Researchers at the University of Waterloo in Ontario have built a flying scanning device capable of triangulating the location of any device connected to a local WiFi network.
This discovery, called Wi-Peep by its authors Ali Abedi and Deepak Vasisht, was presented during the 28th edition of MOBICOM, the annual international conference on mobile computing and networks.
What does this technology allow?
Wi-Peep comes into play in what its inventors call a location-revealing privacy attack. These are actions by which the system is able to manipulate data in WiFi networks and use it to “see through walls” or, even better, to roughly determine the location of devices through diverted scans.

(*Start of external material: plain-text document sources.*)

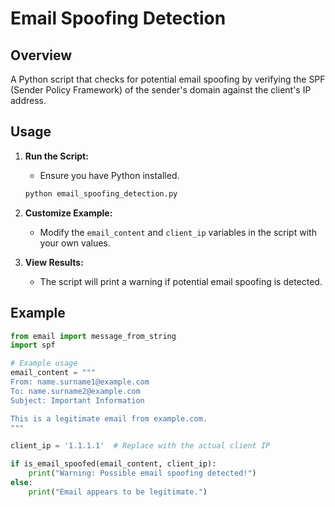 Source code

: # Email Spoofing Detection

## Overview

A Python script that checks for potential email spoofing by verifying the SPF (Sender Policy Framework) of the sender's domain against the client's IP address.

## Usage

1. **Run the Script:**

   - Ensure you have Python installed.

   ```bash
   python email_spoofing_detection.py
   ```

2. **Customize Example:**

   - Modify the `email_content` and `client_ip` variables in the script with your own values.

3. **View Results:**
   - The script will print a warning if potential email spoofing is detected.

## Example

```python
from email import message_from_string
import spf

# Example usage
email_content = """
From: name.surname1@example.com
To: name.surname2@example.com
Subject: Important Information

This is a legitimate email from example.com.
"""

client_ip = '1.1.1.1'  # Replace with the actual client IP

if is_email_spoofed(email_content, client_ip):
    print("Warning: Possible email spoofing detected!")
else:
    print("Email appears to be legitimate.")
```
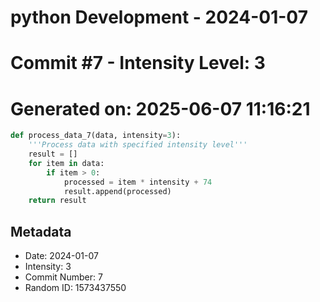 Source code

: ﻿# python Development - 2024-01-07
# Commit #7 - Intensity Level: 3
# Generated on: 2025-06-07 11:16:21
```python
def process_data_7(data, intensity=3):
    '''Process data with specified intensity level'''
    result = []
    for item in data:
        if item > 0:
            processed = item * intensity + 74
            result.append(processed)
    return result
```
## Metadata
- Date: 2024-01-07
- Intensity: 3
- Commit Number: 7
- Random ID: 1573437550
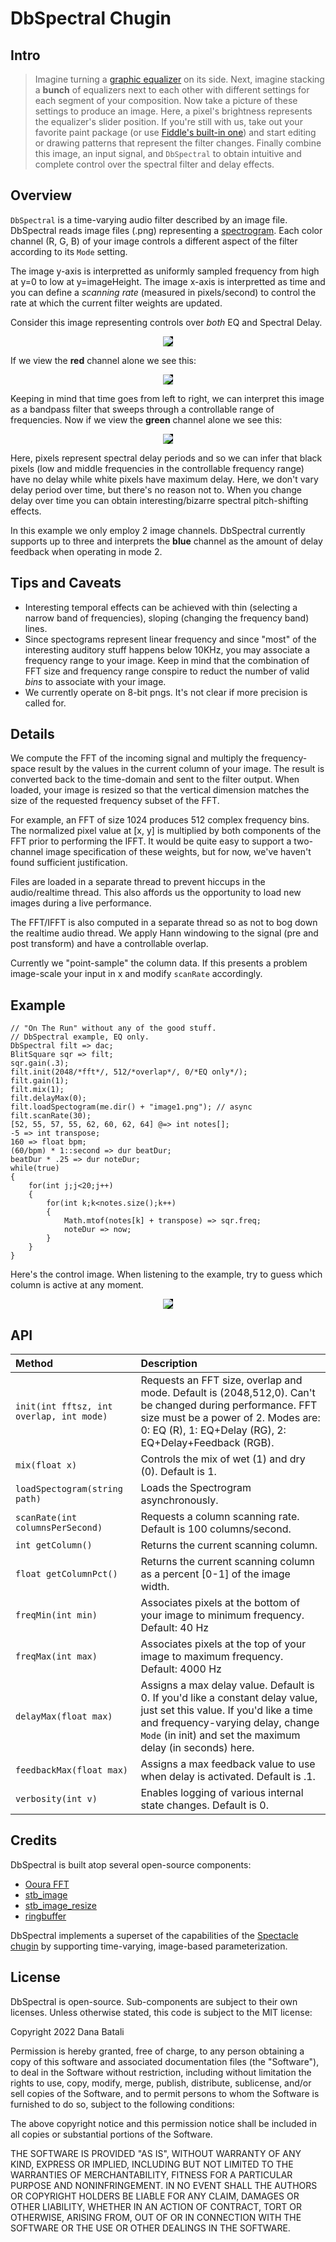 # DbSpectral Chugin

## Intro

> Imagine turning a [graphic equalizer](https://en.wikipedia.org/wiki/Equalization_(audio)#Graphic_equalizer)
> on its side. Next, imagine stacking a __bunch__ of equalizers next to each 
> other with different settings for each segment of your composition. Now take
> a picture of these settings to produce an image.  Here, a pixel's brightness 
> represents the equalizer's slider position. If you're still with us, take out 
> your favorite paint package (or use [Fiddle's built-in one](https://cannerycoders.com/docs/Fiddle/interface/imageeditor.html)) and start editing 
> or drawing patterns that represent the filter changes. Finally combine this
> image, an input signal, and `DbSpectral` to obtain intuitive and complete
> control over the spectral filter and delay effects.

## Overview 

`DbSpectral` is a time-varying audio filter described by an image file.
DbSpectral reads image files (.png) representing a 
[spectrogram](https://en.wikipedia.org/wiki/Spectrogram). Each color
channel (R, G, B) of your image controls a different aspect of the filter
according to its `Mode` setting.

The image y-axis is interpretted as uniformly sampled frequency from 
high at y=0 to low at y=imageHeight. The image x-axis is interpretted 
as time and you can define a _scanning rate_ (measured in pixels/second) 
to control the rate at which the current filter weights are updated.

Consider this image representing controls over _both_ EQ and Spectral Delay.

<center><img src="test/delay.png" style="background-color:black;max-width:600px"></center>

If we view the __red__ channel alone we see this:

<center><img src="test/delayR.png" style="background-color:black;max-width:600px"></center>

Keeping in mind that time goes from left to right, we can interpret this image
as a bandpass filter that sweeps through a controllable range of frequencies.
Now if we view the __green__ channel alone we see this:

<center><img src="test/delayG.png" style="background-color:black;max-width:600px"></center>

Here, pixels represent spectral delay periods and so we can infer that
black pixels (low and middle frequencies in the controllable frequency range)
have no delay while white pixels have maximum delay. Here, we don't vary
delay period over time, but there's no reason not to.  When you change
delay over time you can obtain interesting/bizarre spectral pitch-shifting 
effects.

In this example we only employ 2 image channels.  DbSpectral currently supports 
up to three and interprets the __blue__ channel as the amount of delay feedback
when operating in mode 2.

## Tips and Caveats

* Interesting temporal effects can be achieved with thin (selecting a narrow 
  band of frequencies), sloping (changing the frequency band) lines. 
* Since spectograms represent linear frequency and since "most" of the 
  interesting auditory stuff happens below 10KHz, you may associate a
  frequency range to your image. Keep in mind that the combination of
  FFT size and frequency range conspire to reduct the number of valid
  _bins_ to associate with your image.
* We currently operate on 8-bit pngs.  It's not clear if more precision 
  is called for.

## Details

We compute the FFT of the incoming signal and multiply the frequency-space
result by the values in the current column of your image. The result is
converted back to the time-domain and sent to the filter output. When loaded,
your image is resized so that the vertical dimension matches the size of 
the requested frequency subset of the FFT.  

For example, an FFT of size 1024 produces 512 complex frequency bins.  The 
normalized pixel value at [x, y] is multiplied by both components of the FFT 
prior to performing the IFFT.  It would be quite easy to support a two-channel 
image specification of these weights, but for now, we've haven't found 
sufficient justification.

Files are loaded in a separate thread to prevent hiccups in the
audio/realtime thread.  This also affords us the opportunity to load new
images during a live performance.

The FFT/IFFT is also computed in a separate thread so as not to bog down the
realtime audio thread.  We apply Hann windowing to the signal (pre and post 
transform) and have a controllable overlap.

Currently we "point-sample" the column data. If this presents a problem
image-scale your input in x and modify `scanRate` accordingly.

## Example

```
// "On The Run" without any of the good stuff.
// DbSpectral example, EQ only.
DbSpectral filt => dac;
BlitSquare sqr => filt;
sqr.gain(.3);
filt.init(2048/*fft*/, 512/*overlap*/, 0/*EQ only*/);
filt.gain(1);
filt.mix(1);
filt.delayMax(0);
filt.loadSpectogram(me.dir() + "image1.png"); // async
filt.scanRate(30);
[52, 55, 57, 55, 62, 60, 62, 64] @=> int notes[];
-5 => int transpose;
160 => float bpm;
(60/bpm) * 1::second => dur beatDur;
beatDur * .25 => dur noteDur;
while(true)
{
    for(int j;j<20;j++)
    {
        for(int k;k<notes.size();k++)
        {
            Math.mtof(notes[k] + transpose) => sqr.freq;
            noteDur => now;
        }
    }
}
```

Here's the control image. When listening to the example, try to guess
which column is active at any moment.

<center><img src="test/image1.png" style="background-color:black;max-width:600px"></center>

## API

| Method                                   | Description                                                                                                                                                                                                                |
| :--------------------------------------- | :------------------------------------------------------------------------------------------------------------------------------------------------------------------------------------------------------------------------- |
| `init(int fftsz, int overlap, int mode)` | Requests an FFT size, overlap and mode. Default is (2048,512,0). Can't be changed during performance. FFT size must be a power of 2. Modes are: 0: EQ (R), 1: EQ+Delay (RG), 2: EQ+Delay+Feedback (RGB).                    |
| `mix(float x)`                           | Controls the mix of wet (1) and dry (0). Default is 1.                                                                                                                                                                     |
| `loadSpectogram(string path)`            | Loads the Spectrogram asynchronously.                                                                                                                                                                                      |
| `scanRate(int columnsPerSecond)`         | Requests a column scanning rate. Default is 100 columns/second.                                                                                                                                                            |
| `int getColumn()`                        | Returns the current scanning column.                                                                                                                                                                                       |
| `float getColumnPct()`                   | Returns the current scanning column as a percent [0-1] of the image width.                                                                                                                                                 |
| `freqMin(int min)`                       | Associates pixels at the bottom of your image to minimum frequency. Default: 40 Hz                                                                                                                                         |
| `freqMax(int max)`                       | Associates pixels at the top of your image to maximum frequency. Default: 4000 Hz                                                                                                                                          |
| `delayMax(float max)`                    | Assigns a max delay value. Default is 0. If you'd like a constant delay value, just set this value. If you'd like a time and frequency-varying delay, change `Mode` (in init) and set the maximum delay (in seconds) here. |
| `feedbackMax(float max)`                 | Assigns a max feedback value to use when delay is activated. Default is .1.                                                                                                                                                |
| `verbosity(int v)`                       | Enables logging of various internal state changes. Default is 0.                                                                                                                                                           |


## Credits

DbSpectral is built atop several open-source components:

* [Ooura FFT](https://github.com/biotrump/OouraFFT)
* [stb_image](http://nothings.org/stb)
* [stb_image_resize](http://nothings.org/stb)
* [ringbuffer](https://github.com/jnk0l3/Ring-Buffer)

DbSpectral implements a superset of the capabilities of the 
[Spectacle chugin](../Spectacle) by supporting time-varying, image-based 
parameterization.

## License

DbSpectral is open-source.  Sub-components are subject to their own
licenses.  Unless otherwise stated, this code is subject to the
MIT license:

Copyright 2022 Dana Batali

Permission is hereby granted, free of charge, to any person obtaining a copy 
of this software and associated documentation files (the "Software"), to 
deal in the Software without restriction, including without limitation the 
rights to use, copy, modify, merge, publish, distribute, sublicense, and/or 
sell copies of the Software, and to permit persons to whom the Software is 
furnished to do so, subject to the following conditions:

The above copyright notice and this permission notice shall be included in 
all copies or substantial portions of the Software.

THE SOFTWARE IS PROVIDED "AS IS", WITHOUT WARRANTY OF ANY KIND, EXPRESS OR 
IMPLIED, INCLUDING BUT NOT LIMITED TO THE WARRANTIES OF MERCHANTABILITY, 
FITNESS FOR A PARTICULAR PURPOSE AND NONINFRINGEMENT. IN NO EVENT SHALL THE 
AUTHORS OR COPYRIGHT HOLDERS BE LIABLE FOR ANY CLAIM, DAMAGES OR OTHER 
LIABILITY, WHETHER IN AN ACTION OF CONTRACT, TORT OR OTHERWISE, ARISING FROM, 
OUT OF OR IN CONNECTION WITH THE SOFTWARE OR THE USE OR OTHER DEALINGS IN THE 
SOFTWARE. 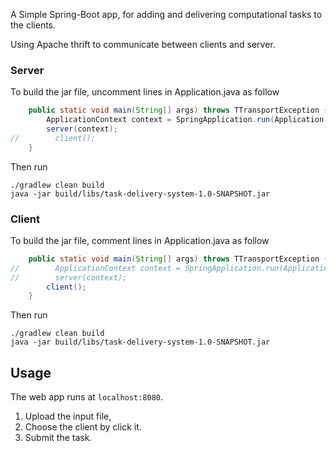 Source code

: 
A Simple Spring-Boot app, for adding and delivering computational tasks to the clients.

Using Apache thrift to communicate between clients and server.


### Server

To build the jar file, uncomment lines in Application.java as follow

``` java
    public static void main(String[] args) throws TTransportException {
        ApplicationContext context = SpringApplication.run(Application.class);
        server(context);
//        client();
    }
```

Then run

```
./gradlew clean build
java -jar build/libs/task-delivery-system-1.0-SNAPSHOT.jar
```

### Client

To build the jar file, comment lines in Application.java as follow

``` java
    public static void main(String[] args) throws TTransportException {
//        ApplicationContext context = SpringApplication.run(Application.class);
//        server(context);
        client();  
    }
```

Then run

```
./gradlew clean build
java -jar build/libs/task-delivery-system-1.0-SNAPSHOT.jar
```

## Usage

The web app runs at `localhost:8080`.

1. Upload the input file, 
2. Choose the client by click it.
3. Submit the task.




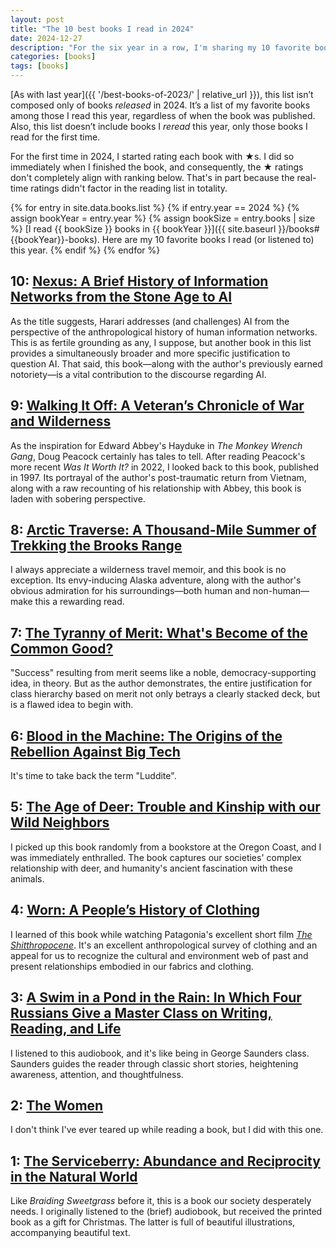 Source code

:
 ```yaml
---
layout: post
title: "The 10 best books I read in 2024"
date: 2024-12-27
description: "For the six year in a row, I'm sharing my 10 favorite books I read (or listened to) this year."
categories: [books]
tags: [books]
---
```


[As with last year]({{ '/best-books-of-2023/' | relative_url }}), this list isn’t composed only of books _released_ in 2024. It’s a list of my favorite books among those I read this year, regardless of when the book was published. Also, this list doesn’t include books I _reread_ this year, only those books I read for the first time.

For the first time in 2024, I started rating each book with ★s. I did so immediately when I finished the book, and consequently, the ★ ratings don't completely align with ranking below. That's in part because the real-time ratings didn't factor in the reading list in totality.

{% for entry in site.data.books.list %}
{% if entry.year == 2024 %}
{% assign bookYear = entry.year %}
{% assign bookSize = entry.books | size %}
[I read {{ bookSize }} books in {{ bookYear }}]({{ site.baseurl }}/books#{{bookYear}}-books). Here are my 10 favorite books I read (or listened to) this year.
{% endif %}
{% endfor %}

## 10: <a class="book-title" href="https://www.ynharari.com/book/nexus/">Nexus: A Brief History of Information Networks from the Stone Age to AI</a>
As the title suggests, Harari addresses (and challenges) AI from the perspective of the anthropological history of human information networks. This is as fertile grounding as any, I suppose, but another book in this list provides a simultaneously broader and more specific justification to question AI. That said, this book—along with the author's previously earned notoriety—is a vital contribution to the discourse regarding AI.

## 9: <a class="book-title" href="https://www.goodreads.com/book/show/250093.Walking_It_Off">Walking It Off: A Veteran’s Chronicle of War and Wilderness</a>
As the inspiration for Edward Abbey's Hayduke in <cite>The Monkey Wrench Gang</cite>, Doug Peacock certainly has tales to tell. After reading Peacock's more recent <cite>Was It Worth It?</cite> in 2022, I looked back to this book, published in 1997. Its portrayal of the author's post-traumatic return from Vietnam, along with a raw recounting of his relationship with Abbey, this book is laden with sobering perspective.

## 8: <a class="book-title" href="https://www.mountaineers.org/books/books/arctic-traverse-a-thousand-mile-summer-of-trekking-the-brooks-range">Arctic Traverse: A Thousand-Mile Summer of Trekking the Brooks Range</a>
I always appreciate a wilderness travel memoir, and this book is no exception. Its envy-inducing Alaska adventure, along with the author's obvious admiration for his surroundings—both human and non-human—make this a rewarding read.

## 7: <a class="book-title" href="https://www.goodreads.com/book/show/50364458-the-tyranny-of-merit">The Tyranny of Merit: What's Become of the Common Good?</a>
"Success" resulting from merit seems like a noble, democracy-supporting idea, in theory. But as the author demonstrates, the entire justification for class hierarchy based on merit not only betrays a clearly stacked deck, but is a flawed idea to begin with.  

## 6: <a class="book-title" href="https://www.hachettebookgroup.com/titles/brian-merchant/blood-in-the-machine/9780316487740/?lens=little-brown">Blood in the Machine: The Origins of the Rebellion Against Big Tech</a>
It's time to take back the term "Luddite".

## 5: <a class="book-title" href="https://books.catapult.co/books/the-age-of-deer/">The Age of Deer: Trouble and Kinship with our Wild Neighbors</a>
I picked up this book randomly from a bookstore at the Oregon Coast, and I was immediately enthralled. The book captures our societies' complex relationship with deer, and humanity's ancient fascination with these animals.

## 4: <a class="book-title" href="https://www.penguinrandomhouse.com/books/606856/worn-by-sofi-thanhauser/">Worn: A People’s History of Clothing</a>
I learned of this book while watching Patagonia's excellent short film [<cite>The Shitthropocene</cite>](https://www.patagonia.com/stories/the-shitthropocene/video-150905.html). It's an excellent anthropological survey of clothing and an appeal for us to recognize the cultural and environment web of past and present relationships embodied in our fabrics and clothing. 

## 3: <a class="book-title" href="https://www.penguinrandomhouse.com/books/609280/a-swim-in-a-pond-in-the-rain-by-george-saunders/">A Swim in a Pond in the Rain: In Which Four Russians Give a Master Class on Writing, Reading, and Life</a>
I listened to this audiobook, and it's like being in George Saunders class. Saunders guides the reader through classic short stories, heightening awareness, attention, and thoughtfulness.

## 2: <a class="book-title" href="https://kristinhannah.com/books/the-women/">The Women</a>
I don't think I've ever teared up while reading a book, but I did with this one.

## 1: <a class="book-title" href="https://www.robinwallkimmerer.com/books">The Serviceberry: Abundance and Reciprocity in the Natural World</a>
Like <cite>Braiding Sweetgrass</cite> before it, this is a book our society desperately needs. I originally listened to the (brief) audiobook, but received the printed book as a gift for Christmas. The latter is full of beautiful illustrations, accompanying beautiful text.
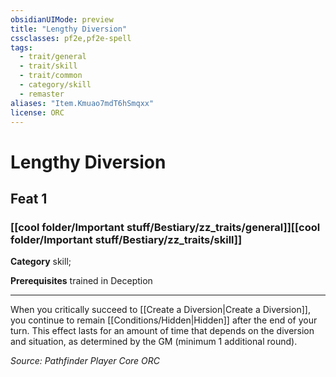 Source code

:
 ```yaml
---
obsidianUIMode: preview
title: "Lengthy Diversion"
cssclasses: pf2e,pf2e-spell
tags:
  - trait/general
  - trait/skill
  - trait/common
  - category/skill
  - remaster
aliases: "Item.Kmuao7mdT6hSmqxx"
license: ORC
---
```

# Lengthy Diversion
## Feat 1
### [[cool folder/Important stuff/Bestiary/zz_traits/general]][[cool folder/Important stuff/Bestiary/zz_traits/skill]]

**Category** skill; 



**Prerequisites** trained in Deception
* * *
When you critically succeed to [[Create a Diversion|Create a Diversion]], you continue to remain [[Conditions/Hidden|Hidden]] after the end of your turn. This effect lasts for an amount of time that depends on the diversion and situation, as determined by the GM (minimum 1 additional round).

*Source: Pathfinder Player Core*
*ORC* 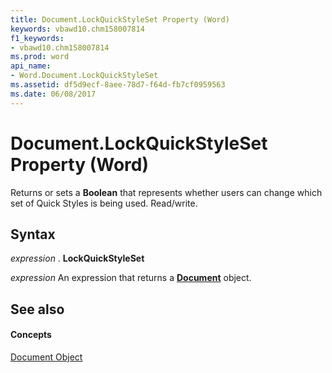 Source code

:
 ```yaml
---
title: Document.LockQuickStyleSet Property (Word)
keywords: vbawd10.chm158007814
f1_keywords:
- vbawd10.chm158007814
ms.prod: word
api_name:
- Word.Document.LockQuickStyleSet
ms.assetid: df5d9ecf-8aee-78d7-f64d-fb7cf0959563
ms.date: 06/08/2017
---
```



# Document.LockQuickStyleSet Property (Word)

Returns or sets a  **Boolean** that represents whether users can change which set of Quick Styles is being used. Read/write.


## Syntax

 _expression_ . **LockQuickStyleSet**

 _expression_ An expression that returns a **[Document](document-object-word.md)** object.


## See also


#### Concepts


[Document Object](document-object-word.md)

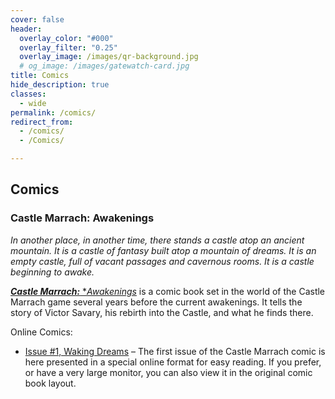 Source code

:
 ```yaml
---
cover: false
header:
  overlay_color: "#000"
  overlay_filter: "0.25"
  overlay_image: /images/qr-background.jpg
  # og_image: /images/gatewatch-card.jpg
title: Comics
hide_description: true
classes:
  - wide
permalink: /comics/
redirect_from:
  - /comics/
  - /Comics/

---
```


## Comics

### Castle Marrach: Awakenings

*In another place, in another time, there stands a castle atop an ancient mountain. It is a castle of fantasy built atop a mountain of dreams. It is an empty castle, full of vacant passages and cavernous rooms. It is a castle beginning to awake.*

[***Castle Marrach:*** **Awakenings*](http://awakenings.marrach.com) is a comic book set in the world of the Castle Marrach game several years before the current awakenings. It tells the story of Victor Savary, his rebirth into the Castle, and what he finds there. 

Online Comics:

* [Issue #1, Waking Dreams](http://awakenings.marrach.com) – The first issue of the Castle Marrach comic is here presented in a special online format for easy reading. If you prefer, or have a very large monitor, you can also view it in the original comic book layout.

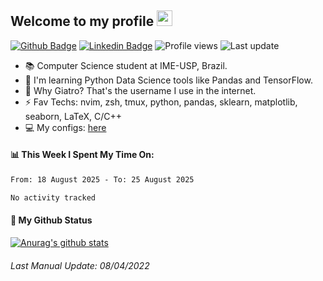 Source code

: ## Welcome to my profile <img src="https://media.giphy.com/media/hvRJCLFzcasrR4ia7z/giphy.gif" width="25px">

[![Github Badge](https://img.shields.io/badge/-Github-000?style=for-the-badge&logo=Github&logoColor=white&link=https://www.linkedin.com/in/lucas-paiolla/)](https://github.com/Giatroo)
[![Linkedin Badge](https://img.shields.io/badge/-LinkedIn-blue?style=for-the-badge&logo=Linkedin&logoColor=white&link=https://www.linkedin.com/in/lucas-paiolla/)](https://www.linkedin.com/in/lucas-paiolla/)
![Profile views](https://gpvc.arturio.dev/Giatroo)
![Last update](https://img.shields.io/github/last-commit/Giatroo/Giatroo)

- 📚 Computer Science student at IME-USP, Brazil.
- 🌱 I'm learning Python Data Science tools like Pandas and TensorFlow.
- 🤔 Why Giatro? That's the username I use in the internet.
- ⚡ Fav Techs: nvim, zsh, tmux, python, pandas, sklearn, matplotlib, seaborn, LaTeX, C/C++
- 💻 My configs: [here](https://github.com/Giatroo/cfgs)

#### 📊 This Week I Spent My Time On:

<!--START_SECTION:waka-->

```txt
From: 18 August 2025 - To: 25 August 2025

No activity tracked
```

<!--END_SECTION:waka-->

#### 🚀 My Github Status

[![Anurag's github stats](https://github-readme-stats.vercel.app/api?username=Giatroo&?count_private=true&show_icons=true&theme=onedark)](#)

###### Last Manual Update: 08/04/2022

Researchers say their device exploits security flaws in IEEE 802.11, a wireless protocol long used in local access networks that has long had issues with eavesdropping and data logging. . Most WiFi networks are configured by default to automatically respond to contact attempts from devices within range, even if the network is password protected.
How does Wi-Peep work on a drone?
Wi-Peep first emits a signal with which it tries to connect to individual devices in the local network, then, thanks to a ToF (time-of-flight) measurement system, it seeks to locate their position in a specific area, such as a building.
That’s not all, because thanks to the MAC address (the unique identifier assigned to each device connected to a network), the system can also determine the type of device it has located, another very useful piece of information. to understand if and how a particular device is moved, as it indicates an action on the part of the owner. And indeed, during his presentation, Abedi speculated that the tool could be used, for example, to track the movements of security guards inside a bank by tracking the location of their smartphones or smartwatches.
The drone is the innovative hardware-modified way to carry out the attack, the solution that offers attackers the ability to carry out their hacking attempt with less risk of being discovered, because it is possible to physically bring the device of the local network that we want to hit, operating quickly and with greater security from a distance.